344
KASIM-ARALIK 2008
 
MİMARLIK’tan

MİMARLIK DÜNYASINDAN

MİMAR PROFİLİ: Şevki Vanlı’nın Farklı Kimlikleri: Avangart? Girişimci? Eleştirmen?

MİMARLIK MÜZESİNE DOĞRU
İNGİLİZCE ÖZET / ENGLISH SUMMARY
TÜRKÇE ÖZET
YAYINLAR
MEA ARCHITECTURA MEA CULPA
Zavallı Mimar / Gürhan Tümer



KÜNYE
MİMAR PROFİLİ: Şevki Vanlı’nın Farklı Kimlikleri: Avangart? Girişimci? Eleştirmen?

Şevki Vanlı’nın Ardından Düşün(ün)/ce

Gökçeçiçek Savaşır

Araş.Gör.Dr., DEÜ Mimarlık Bölümü

Mimarlık camiası, 28 Temmuz 2008 tarihinde sadece Şevki Vanlı’yı değil, mimar kimliği tasarımcı, uygulamacı, eleştirmen, eğitimci gibi – ve daha pek çoğunun da eklenebileceği – alt kimliklerle nitelendirilebilecek ruhu her dem genç bir mihenk taşını kaybetti. Türkiye mimarlık ortamının yarım yüzyıllık değişim ve dönüşümüne, gerçekleştirdiği yüzü aşkın uygulama, katıldığı onlarca mimarlık yarışmasından aldığı 17 ödül, 50’yi aşkın asli jüri üyeliği, mimarlık dergilerinde yayımlanmış yüzlerce yazı, 5 kitap, konuşmacı olarak katıldığı pek çok mimarlık etkinliği ile eşine sık rastlanmayan katkıları olan bir meslektaşını kaybetti.

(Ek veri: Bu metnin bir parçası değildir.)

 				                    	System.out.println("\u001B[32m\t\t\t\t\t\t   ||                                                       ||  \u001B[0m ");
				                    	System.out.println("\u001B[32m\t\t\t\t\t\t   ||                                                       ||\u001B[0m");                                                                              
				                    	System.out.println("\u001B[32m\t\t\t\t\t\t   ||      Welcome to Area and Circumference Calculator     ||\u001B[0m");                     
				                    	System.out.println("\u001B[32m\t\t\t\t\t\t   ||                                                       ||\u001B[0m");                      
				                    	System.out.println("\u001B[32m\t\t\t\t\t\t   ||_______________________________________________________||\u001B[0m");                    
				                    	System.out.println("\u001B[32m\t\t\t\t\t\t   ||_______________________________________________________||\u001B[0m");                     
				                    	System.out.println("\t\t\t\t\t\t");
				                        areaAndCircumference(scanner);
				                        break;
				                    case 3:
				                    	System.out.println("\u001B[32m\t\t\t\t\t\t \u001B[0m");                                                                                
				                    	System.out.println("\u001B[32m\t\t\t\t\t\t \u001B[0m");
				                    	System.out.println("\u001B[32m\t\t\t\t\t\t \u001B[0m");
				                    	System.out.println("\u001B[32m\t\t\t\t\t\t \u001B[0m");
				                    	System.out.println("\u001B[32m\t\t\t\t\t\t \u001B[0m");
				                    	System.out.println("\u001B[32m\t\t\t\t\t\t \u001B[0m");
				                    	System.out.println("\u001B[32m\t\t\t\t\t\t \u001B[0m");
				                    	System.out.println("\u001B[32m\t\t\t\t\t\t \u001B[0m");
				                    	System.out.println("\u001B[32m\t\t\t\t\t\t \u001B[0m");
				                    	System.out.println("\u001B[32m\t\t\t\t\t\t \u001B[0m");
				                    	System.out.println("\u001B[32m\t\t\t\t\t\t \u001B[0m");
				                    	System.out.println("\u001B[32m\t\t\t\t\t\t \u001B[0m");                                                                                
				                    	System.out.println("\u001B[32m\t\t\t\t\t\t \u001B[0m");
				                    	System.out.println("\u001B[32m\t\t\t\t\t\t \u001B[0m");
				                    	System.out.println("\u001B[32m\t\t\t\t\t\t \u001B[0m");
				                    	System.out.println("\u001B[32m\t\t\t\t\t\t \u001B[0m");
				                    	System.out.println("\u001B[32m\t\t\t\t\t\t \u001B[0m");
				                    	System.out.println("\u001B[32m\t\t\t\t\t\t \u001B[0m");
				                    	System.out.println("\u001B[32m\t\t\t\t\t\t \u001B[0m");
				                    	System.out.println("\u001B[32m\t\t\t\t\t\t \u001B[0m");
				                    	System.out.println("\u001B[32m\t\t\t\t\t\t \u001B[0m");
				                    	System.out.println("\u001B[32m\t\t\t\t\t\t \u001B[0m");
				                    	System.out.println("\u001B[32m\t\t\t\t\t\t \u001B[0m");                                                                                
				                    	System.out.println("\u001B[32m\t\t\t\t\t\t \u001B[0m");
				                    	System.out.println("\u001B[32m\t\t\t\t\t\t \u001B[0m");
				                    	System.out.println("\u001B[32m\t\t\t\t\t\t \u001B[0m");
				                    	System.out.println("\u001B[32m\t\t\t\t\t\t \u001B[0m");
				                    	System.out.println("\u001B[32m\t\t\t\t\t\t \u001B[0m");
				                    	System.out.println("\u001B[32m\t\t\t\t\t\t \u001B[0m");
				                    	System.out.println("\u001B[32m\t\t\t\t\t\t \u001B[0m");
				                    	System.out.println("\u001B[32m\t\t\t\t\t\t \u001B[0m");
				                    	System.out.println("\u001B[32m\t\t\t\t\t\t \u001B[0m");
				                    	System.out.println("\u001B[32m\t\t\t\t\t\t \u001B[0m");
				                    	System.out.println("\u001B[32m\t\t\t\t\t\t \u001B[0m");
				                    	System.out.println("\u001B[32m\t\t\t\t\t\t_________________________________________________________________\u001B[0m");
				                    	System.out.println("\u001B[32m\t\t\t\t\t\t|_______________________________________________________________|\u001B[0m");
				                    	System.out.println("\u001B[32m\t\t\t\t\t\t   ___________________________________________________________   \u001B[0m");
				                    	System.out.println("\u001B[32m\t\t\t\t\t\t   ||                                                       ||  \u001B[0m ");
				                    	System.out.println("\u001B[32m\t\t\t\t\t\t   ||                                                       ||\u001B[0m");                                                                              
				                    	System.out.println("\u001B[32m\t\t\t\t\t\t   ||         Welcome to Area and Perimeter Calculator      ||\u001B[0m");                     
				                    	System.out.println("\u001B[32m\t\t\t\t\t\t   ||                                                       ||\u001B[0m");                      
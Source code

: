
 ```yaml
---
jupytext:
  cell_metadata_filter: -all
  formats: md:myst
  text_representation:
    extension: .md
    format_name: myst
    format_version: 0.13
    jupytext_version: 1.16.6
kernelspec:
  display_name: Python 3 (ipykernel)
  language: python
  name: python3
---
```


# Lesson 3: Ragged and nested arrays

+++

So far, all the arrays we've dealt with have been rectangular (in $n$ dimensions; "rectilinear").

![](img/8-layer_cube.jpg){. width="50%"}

Mimarlar Odası yönetim kadrosunda da yer almış, Türkiye mimarlığındaki çeşitli denemeleriyle ‘ilk’lere imza atmış bir mimarını kaybetti. Türkiye mimarlık kültürünü dönüştüren üretici kişilikler ile düşünce, yöntem ve yapı ölçeğinde ortaya çıkan alternatif yaklaşımları ortaya çıkarmak; farklı araştırma, eğitim ve uygulamaları destekleyip ödüllendirmek ve gündeme taşımak amacıyla kurulduğu 1986 yılından bu yana, Türkiye mimarlık ortamında etkin rol oynayan Şevki Vanlı Mimarlık Vakfı’nın kurucu üyesini de kaybetti.[1] Türkiye’deki mimarlık öğrencilerini teşvik edip, onları Türk mimarlık camiasına tanıtmak amacıyla 1996 yılından beri gerçekleştirilen “Archiprix Türkiye” Yarışma Grubu’nun kurucu üyelerinden birini kaybetti.[2] Türk mimarlığı ayrıca, 1992 yılı III. Ulusal Mimarlık Sergisi ve Ödülleri’nden “Büyük Ödül”’üne (Sinan Ödülü) sahibi, “…tüm mesleki yaşamını çağdaş mimarlığın Türkiye’de en iyi biçimde gerçekleşmesine harcamış” olan Şevki Vanlı’yı kaybetti.[3]

 

Şevki Vanlı ve mimarlığı üzerine zaten pek çok yazı yazıldı; mimarlık dergilerinde adına dosyalar düzenlendi. Kendisi de, sevgilisi olarak tanımladığı mimarlık hakkındaki düşüncelerini kitaplarında ve yazılarında dile getirdi. Şevki Vanlı’nın, mimarlık mesleğinin neredeyse her kimliğiyle, elliyi aşkın yıldır verdiği mücadeleye hiçbirimiz yabancı değiliz.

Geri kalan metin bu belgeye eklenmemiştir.